- _Exercise requirements_: Go through the listing below and retype exactly the lines starting at the one with "A simple yet" and ending at the one with "## Environment Variables", skipping pictures.

- _Dataset extract_:
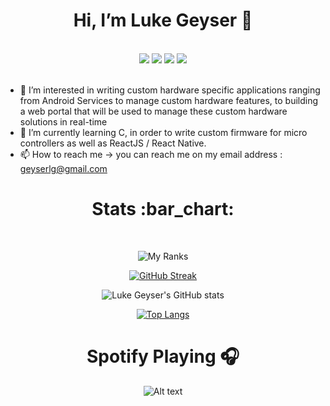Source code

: <h1 align="center">Hi, I’m Luke Geyser 👋</h1>
<br/>
<div align="center">
     <a href="https://www.linkedin.com/in/luke-geyser-760683195/"><img src="https://img.shields.io/badge/LinkedIn-0077B5?style=for-the-badge&logo=linkedin&logoColor=white"/></a>
     <a href="https://github.com/LukeGeyser"><img src="https://img.shields.io/badge/GitHub-000000?style=for-the-badge&logo=GitHub&logoColor=white" /></a>
     <a href="https://www.instagram.com/g.eyser/"><img src="https://img.shields.io/badge/Instagram-E4405F?style=for-the-badge&logo=instagram&logoColor=white"/></a>
     <a href="https://www.codewars.com/users/LukeGeyser"><img src="https://img.shields.io/badge/Codewars-B1361E?style=for-the-badge&logo=Codewars&logoColor=white"/></a>
</div>

<br/>

- 👀 I’m interested in writing custom hardware specific applications ranging from Android Services to manage custom hardware features, to building a web 
     portal that will be used to manage these custom hardware solutions in real-time
- 🌱 I’m currently learning C, in order to write custom firmware for micro controllers as well as ReactJS / React Native.
- 📫 How to reach me -> you can reach me on my email address : geyserlg@gmail.com

<h1 align="center">Stats :bar_chart:</h1>
<br/>

<div align="center">

![My Ranks](https://github-profile-trophy.vercel.app/?username=LukeGeyser&theme=radical&margin-w=15)
     
[![GitHub Streak](http://github-readme-streak-stats.herokuapp.com?user=LukeGeyser&theme=radical&date_format=M%20j%5B%2C%20Y%5D)](https://git.io/streak-stats)
     
![Luke Geyser's GitHub stats](https://github-readme-stats.vercel.app/api?username=LukeGeyser&show_icons=true&theme=radical&langs_count=10)

[![Top Langs](https://github-readme-stats.vercel.app/api/top-langs/?username=LukeGeyser&count_private=true&show_icons=true&layout=compact&theme=radical)](https://github.com/LukeGeyser/github-readme-stats)
     
</div>

<h1 align="center">Spotify Playing 🎧</h1>
<div align="center">

![Alt text](https://spotify-recently-played-readme.vercel.app/api?user=jklf73obgq7ber37hwxtatb3u&width=900)

</div>
<!---
LukeGeyser/LukeGeyser is a ✨ special ✨ repository because its `README.md` (this file) appears on your GitHub profile.
You can click the Preview link to take a look at your changes.
--->
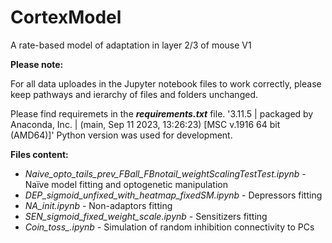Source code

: # CortexModel
A rate-based model of adaptation in layer 2/3 of mouse V1

<b>Please note:</b>
<p>For all data uploades in the Jupyter notebook files to work correctly, please keep pathways and ierarchy of files and folders unchanged.</p>
<p>Please find requiremets in the <i><b>requirements.txt</b></i> file. '3.11.5 | packaged by Anaconda, Inc. | (main, Sep 11 2023, 13:26:23) [MSC v.1916 64 bit (AMD64)]' Python version was used for development.</p>
<p></p>
<p><b>Files content:</b></p>
<ul>
  <li><i>Naive_opto_tails_prev_FBall_FBnotail_weightScalingTestTest.ipynb</i> - Naїve model fitting and optogenetic manipulation</li>
  <li><i>DEP_sigmoid_unfixed_with_heatmap_fixedSM.ipynb</i> - Depressors fitting</li>
  <li><i>NA_init.ipynb</i> - Non-adaptors fitting</li>
  <li><i>SEN_sigmoid_fixed_weight_scale.ipynb</i> - Sensitizers fitting</li>
  <li><i>Coin_toss_.ipynb</i> - Simulation of random inhibition connectivity to PCs</li>
</ul>
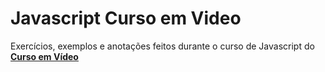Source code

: # Javascript Curso em Video
 
 Exercícios, exemplos e anotações feitos durante o curso de Javascript do [**Curso em Vídeo**](https://www.youtube.com)
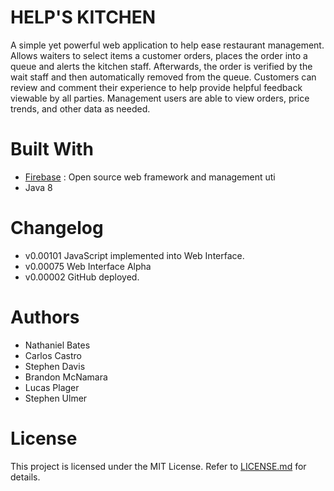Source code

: # HELP'S KITCHEN

A simple yet powerful web application to help ease restaurant management. Allows waiters to select items a customer orders, places the order into a queue and alerts the kitchen staff. Afterwards, the order is verified by the wait staff and then automatically removed from the queue. Customers can review and comment their experience to help provide helpful feedback viewable by all parties. Management users are able to view orders, price trends, and other data as needed.

# Built With

* [Firebase](https://firebase.google.com/) : Open source web framework and management uti
* Java 8

# Changelog

* v0.00101 JavaScript implemented into Web Interface.
* v0.00075 Web Interface Alpha
* v0.00002 GitHub deployed.

# Authors

* Nathaniel Bates
* Carlos Castro
* Stephen Davis
* Brandon McNamara
* Lucas Plager
* Stephen Ulmer

# License
This project is licensed under the MIT License. Refer to [LICENSE.md](https://raw.githubusercontent.com/Romdeau4/16POOPS/master/LICENSE.md) for details.
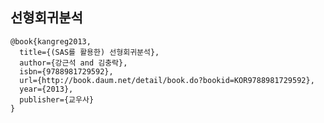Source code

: ## 선형회귀분석

    @book{kangreg2013,
      title={(SAS를 활용한) 선형회귀분석},
      author={강근석 and 김충락},
      isbn={9788981729592},
      url={http://book.daum.net/detail/book.do?bookid=KOR9788981729592},
      year={2013},
      publisher={교우사}
    }
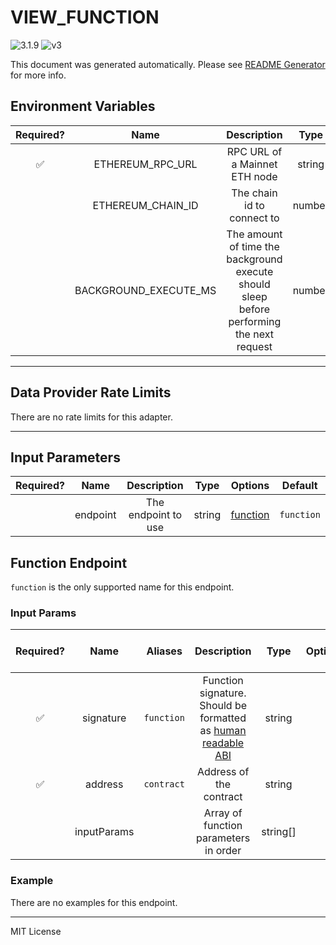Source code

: # VIEW_FUNCTION

![3.1.9](https://img.shields.io/github/package-json/v/smartcontractkit/external-adapters-js?filename=packages/sources/view-function/package.json) ![v3](https://img.shields.io/badge/framework%20version-v3-blueviolet)

This document was generated automatically. Please see [README Generator](../../scripts#readme-generator) for more info.

## Environment Variables

| Required? |         Name          |                                        Description                                        |  Type  | Options | Default |
| :-------: | :-------------------: | :---------------------------------------------------------------------------------------: | :----: | :-----: | :-----: |
|    ✅     |   ETHEREUM_RPC_URL    |                               RPC URL of a Mainnet ETH node                               | string |         |         |
|           |   ETHEREUM_CHAIN_ID   |                                The chain id to connect to                                 | number |         |   `1`   |
|           | BACKGROUND_EXECUTE_MS | The amount of time the background execute should sleep before performing the next request | number |         | `10000` |

---

## Data Provider Rate Limits

There are no rate limits for this adapter.

---

## Input Parameters

| Required? |   Name   |     Description     |  Type  |            Options             |  Default   |
| :-------: | :------: | :-----------------: | :----: | :----------------------------: | :--------: |
|           | endpoint | The endpoint to use | string | [function](#function-endpoint) | `function` |

## Function Endpoint

`function` is the only supported name for this endpoint.

### Input Params

| Required? |    Name     |  Aliases   |                                                                         Description                                                                         |   Type   | Options | Default | Depends On | Not Valid With |
| :-------: | :---------: | :--------: | :---------------------------------------------------------------------------------------------------------------------------------------------------------: | :------: | :-----: | :-----: | :--------: | :------------: |
|    ✅     |  signature  | `function` | Function signature. Should be formatted as [human readable ABI](https://docs.ethers.io/v5/single-page/#/v5/getting-started/-%23-getting-started--contracts) |  string  |         |         |            |                |
|    ✅     |   address   | `contract` |                                                                   Address of the contract                                                                   |  string  |         |         |            |                |
|           | inputParams |            |                                                            Array of function parameters in order                                                            | string[] |         |         |            |                |

### Example

There are no examples for this endpoint.

---

MIT License
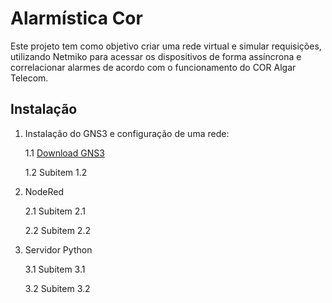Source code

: # Alarmística Cor

Este projeto tem como objetivo criar uma rede virtual e simular requisições, utilizando Netmiko para acessar os dispositivos de forma assíncrona e correlacionar alarmes de acordo com o funcionamento do COR Algar Telecom.


## Instalação

1. Instalação do GNS3 e configuração de uma rede:
   
   1.1 [Download GNS3](https://docs.gns3.com/docs/getting-started/installation/linux/)
   
   1.2 Subitem 1.2
   
2. NodeRed
   
   2.1 Subitem 2.1
   
   2.2 Subitem 2.2

3. Servidor Python

   3.1 Subitem 3.1

   3.2 Subitem 3.2
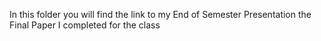
In this folder you will find 
   the link to my End of Semester Presentation 
   the Final Paper I completed for the class
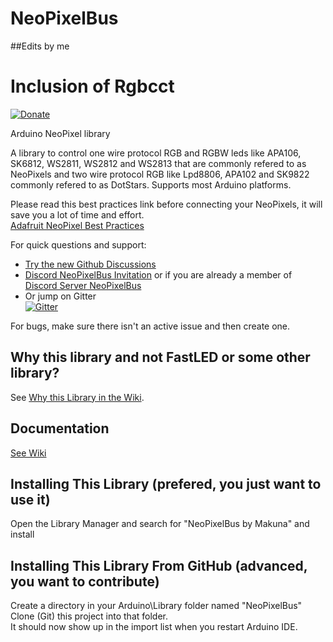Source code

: # NeoPixelBus

##Edits by me

# Inclusion of Rgbcct

[![Donate](https://img.shields.io/badge/paypal-donate-yellow.svg)](https://www.paypal.com/cgi-bin/webscr?cmd=_s-xclick&hosted_button_id=6AA97KE54UJR4)

Arduino NeoPixel library

A library to control one wire protocol RGB and RGBW leds like APA106, SK6812, WS2811, WS2812 and WS2813 that are commonly refered to as NeoPixels and two wire protocol RGB like Lpd8806, APA102 and SK9822 commonly refered to as DotStars.
Supports most Arduino platforms.  

Please read this best practices link before connecting your NeoPixels, it will save you a lot of time and effort.  
[Adafruit NeoPixel Best Practices](https://learn.adafruit.com/adafruit-neopixel-uberguide/best-practices)

For quick questions and support:  
* [Try the new Github Discussions](https://github.com/Makuna/NeoPixelBus/discussions)  
* [Discord NeoPixelBus Invitation](https://discord.gg/c6FrysvZyV) or if you are already a member of [Discord Server NeoPixelBus](https://discord.com/channels/789177382221119519/789177382221119521)  
* Or jump on Gitter   
[![Gitter](https://badges.gitter.im/Join%20Chat.svg)](https://gitter.im/Makuna/NeoPixelBus?utm_source=badge&utm_medium=badge&utm_campaign=pr-badge)  

For bugs, make sure there isn't an active issue and then create one.

## Why this library and not FastLED or some other library?
See [Why this Library in the Wiki](https://github.com/Makuna/NeoPixelBus/wiki/Library-Comparisons). 

## Documentation
[See Wiki](https://github.com/Makuna/NeoPixelBus/wiki)

## Installing This Library (prefered, you just want to use it)
Open the Library Manager and search for "NeoPixelBus by Makuna" and install

## Installing This Library From GitHub (advanced, you want to contribute)
Create a directory in your Arduino\Library folder named "NeoPixelBus"
Clone (Git) this project into that folder.  
It should now show up in the import list when you restart Arduino IDE.





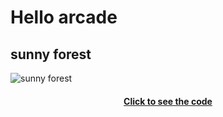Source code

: # Hello arcade
## sunny forest
![sunny forest](https://github.com/kiyakeynia8/python_class_NY/assets/118113533/0f590f34-ded8-44da-afcd-0c41ab2fde7b)
<h4 align="center">
  <a href="https://github.com/kiyakeynia8/python_class_NY/blob/main/Assignment%2018/sunny%20forest.py">Click to see the code</a>
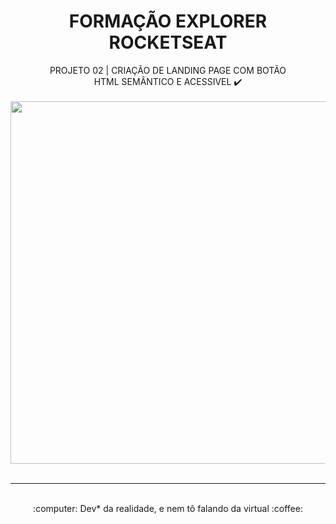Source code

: <div align="center">
  <h1> FORMAÇÃO EXPLORER ROCKETSEAT </h1>
PROJETO 02 | CRIAÇÃO DE LANDING PAGE COM BOTÃO<BR> HTML SEMÂNTICO E ACESSIVEL ✔️<br>
<br>
  <img src="https://repository-images.githubusercontent.com/770045582/6cd9e643-5724-42f8-b19b-3c5b31da1ce5" width="580px" ><br>
<br>
  <hr>
  <br>
:computer: Dev* da realidade, e nem tô falando da virtual :coffee:
</div>
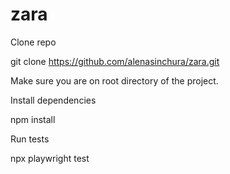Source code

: # zara
 Clone repo

   git clone https://github.com/alenasinchura/zara.git

   Make sure you are on root directory of the project.

Install dependencies 

   npm install
   

Run tests

   npx playwright test
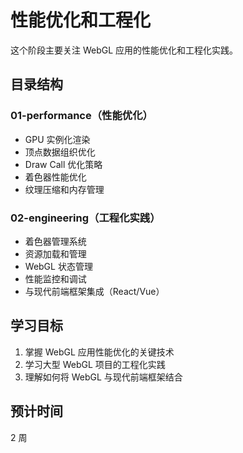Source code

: # 性能优化和工程化

这个阶段主要关注 WebGL 应用的性能优化和工程化实践。

## 目录结构

### 01-performance（性能优化）
- GPU 实例化渲染
- 顶点数据组织优化
- Draw Call 优化策略
- 着色器性能优化
- 纹理压缩和内存管理

### 02-engineering（工程化实践）
- 着色器管理系统
- 资源加载和管理
- WebGL 状态管理
- 性能监控和调试
- 与现代前端框架集成（React/Vue）

## 学习目标
1. 掌握 WebGL 应用性能优化的关键技术
2. 学习大型 WebGL 项目的工程化实践
3. 理解如何将 WebGL 与现代前端框架结合

## 预计时间
2 周
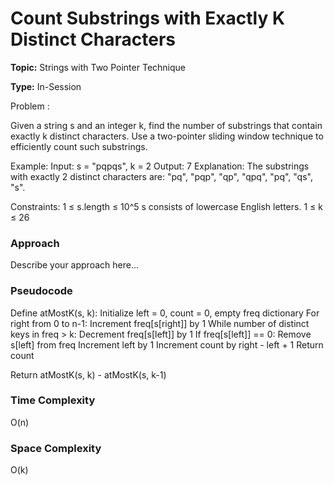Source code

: # Count Substrings with Exactly K Distinct Characters
**Topic:** Strings with Two Pointer Technique

**Type:** In-Session

Problem :

 Given a string s and an integer k, find the number of substrings that contain exactly k distinct characters. Use a two-pointer sliding window technique to efficiently count such substrings. 

Example: 
 Input: s = "pqpqs", k = 2 
 Output: 7 
 Explanation: The substrings with exactly 2 distinct characters are: "pq", "pqp", "qp", "qpq", "pq", "qs", "s". 

Constraints: 
 1 ≤ s.length ≤ 10^5 
 s consists of lowercase English letters. 
 1 ≤ k ≤ 26 

### Approach
Describe your approach here...

### Pseudocode

Define atMostK(s, k):
    Initialize left = 0, count = 0, empty freq dictionary
    For right from 0 to n-1:
        Increment freq[s[right]] by 1
        While number of distinct keys in freq > k:
            Decrement freq[s[left]] by 1
            If freq[s[left]] == 0:
                Remove s[left] from freq
            Increment left by 1
        Increment count by right - left + 1
    Return count

Return atMostK(s, k) - atMostK(s, k-1)

### Time Complexity

O(n)

### Space Complexity

O(k)

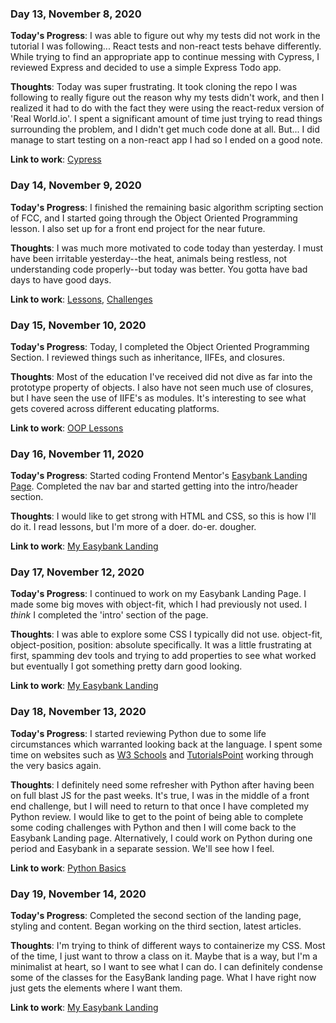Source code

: ### Day 13, November 8, 2020

**Today's Progress**: I was able to figure out why my tests did not work in the tutorial I was following... React tests and non-react tests behave differently. While trying to find an appropriate app to continue messing with Cypress, I reviewed Express and decided to use a simple Express Todo app.

**Thoughts**: Today was super frustrating. It took cloning the repo I was following to really figure out the reason why my tests didn't work, and then I realized it had to do with the fact they were using the react-redux version of 'Real World.io'. I spent a significant amount of time just trying to read things surrounding the problem, and I didn't get much code done at all. But... I did manage to start testing on a non-react app I had so I ended on a good note.

**Link to work**: [Cypress](https://github.com/jdemarc/cypress-playground)

### Day 14, November 9, 2020

**Today's Progress**: I finished the remaining basic algorithm scripting section of FCC, and I started going through the Object Oriented Programming lesson. I also set up for a front end project for the near future.

**Thoughts**: I was much more motivated to code today than yesterday. I must have been irritable yesterday--the heat, animals being restless, not understanding code properly--but today was better. You gotta have bad days to have good days.

**Link to work**: [Lessons](https://github.com/jdemarc/100-days-of-code/tree/main/oop), [Challenges](https://github.com/jdemarc/100-days-of-code/tree/main/basic-algorithm-scripting)

### Day 15, November 10, 2020

**Today's Progress**: Today, I completed the Object Oriented Programming Section. I reviewed things such as inheritance, IIFEs, and closures.

**Thoughts**: Most of the education I've received did not dive as far into the prototype property of objects. I also have not seen much use of closures, but I have seen the use of IIFE's as modules. It's interesting to see what gets covered across different educating platforms.

**Link to work**: [OOP Lessons](https://github.com/jdemarc/100-days-of-code/tree/main/oop)

### Day 16, November 11, 2020

**Today's Progress**: Started coding Frontend Mentor's [Easybank Landing Page](https://www.frontendmentor.io/challenges/easybank-landing-page-WaUhkoDN). Completed the nav bar and started getting into the intro/header section.

**Thoughts**: I would like to get strong with HTML and CSS, so this is how I'll do it. I read lessons, but I'm more of a doer. do-er. dougher.

**Link to work**: [My Easybank Landing](https://github.com/jdemarc/easybank-landing)

### Day 17, November 12, 2020

**Today's Progress**: I continued to work on my Easybank Landing Page. I made some big moves with object-fit, which I had previously not used. I *think* I completed the 'intro' section of the page.

**Thoughts**: I was able to explore some CSS I typically did not use. object-fit, object-position, position: absolute specifically. It was a little frustrating at first, spamming dev tools and trying to add properties to see what worked but eventually I got something pretty darn good looking.

**Link to work**: [My Easybank Landing](https://github.com/jdemarc/easybank-landing)

### Day 18, November 13, 2020

**Today's Progress**: I started reviewing Python due to some life circumstances which warranted looking back at the language. I spent some time on websites such as [W3 Schools](https://www.w3schools.com/python/default.asp) and [TutorialsPoint](https://www.tutorialspoint.com/python/index.htm) working through the very basics again.

**Thoughts**: I definitely need some refresher with Python after having been on full blast JS for the past weeks. It's true, I was in the middle of a front end challenge, but I will need to return to that once I have completed my Python review. I would like to get to the point of being able to complete some coding challenges with Python and then I will come back to the Easybank Landing page.  Alternatively, I could work on Python during one period and Easybank in a separate session. We'll see how I feel.

**Link to work**: [Python Basics](https://github.com/jdemarc/100-days-of-code/blob/main/py-basics/lessons/variables.py)

### Day 19, November 14, 2020

**Today's Progress**: Completed the second section of the landing page, styling and content. Began working on the third section, latest articles.

**Thoughts**: I'm trying to think of different ways to containerize my CSS. Most of the time, I just want to throw a class on it. Maybe that is a way, but I'm a minimalist at heart, so I want to see what I can do. I can definitely condense some of the classes for the EasyBank landing page. What I have right now just gets the elements where I want them.

**Link to work**: [My Easybank Landing](https://github.com/jdemarc/easybank-landing)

- _Answer for the task_:
A simple yet powerful web application to help ease restaurant management. Allows waiters to select items a customer orders, places the order into a queue and alerts the kitchen staff. Afterwards, the order is verified by the wait staff and then automatically removed from the queue. Customers can review and comment their experience to help provide helpful feedback viewable by all parties. Management users are able to view orders, price trends, and other data as needed.

# Built With

* [Firebase](https://firebase.google.com/) : Open source web framework and management uti
* Java 8

# Changelog

* v0.00101 JavaScript implemented into Web Interface.
* v0.00075 Web Interface Alpha
* v0.00002 GitHub deployed.

# Authors

* Nathaniel Bates
* Carlos Castro
* Stephen Davis
* Brandon McNamara
* Lucas Plager
* Stephen Ulmer

# License
This project is licensed under the MIT License. Refer to [LICENSE.md](https://raw.githubusercontent.com/Romdeau4/16POOPS/master/LICENSE.md) for details.
Source code

: ## 선형회귀분석

    @book{kangreg2013,
      title={(SAS를 활용한) 선형회귀분석},
      author={강근석 and 김충락},
      isbn={9788981729592},
      url={http://book.daum.net/detail/book.do?bookid=KOR9788981729592},
      year={2013},
      publisher={교우사}
    }
Source code

: # VIEW_FUNCTION

![3.1.9](https://img.shields.io/github/package-json/v/smartcontractkit/external-adapters-js?filename=packages/sources/view-function/package.json) ![v3](https://img.shields.io/badge/framework%20version-v3-blueviolet)

This document was generated automatically. Please see [README Generator](../../scripts#readme-generator) for more info.

## Environment Variables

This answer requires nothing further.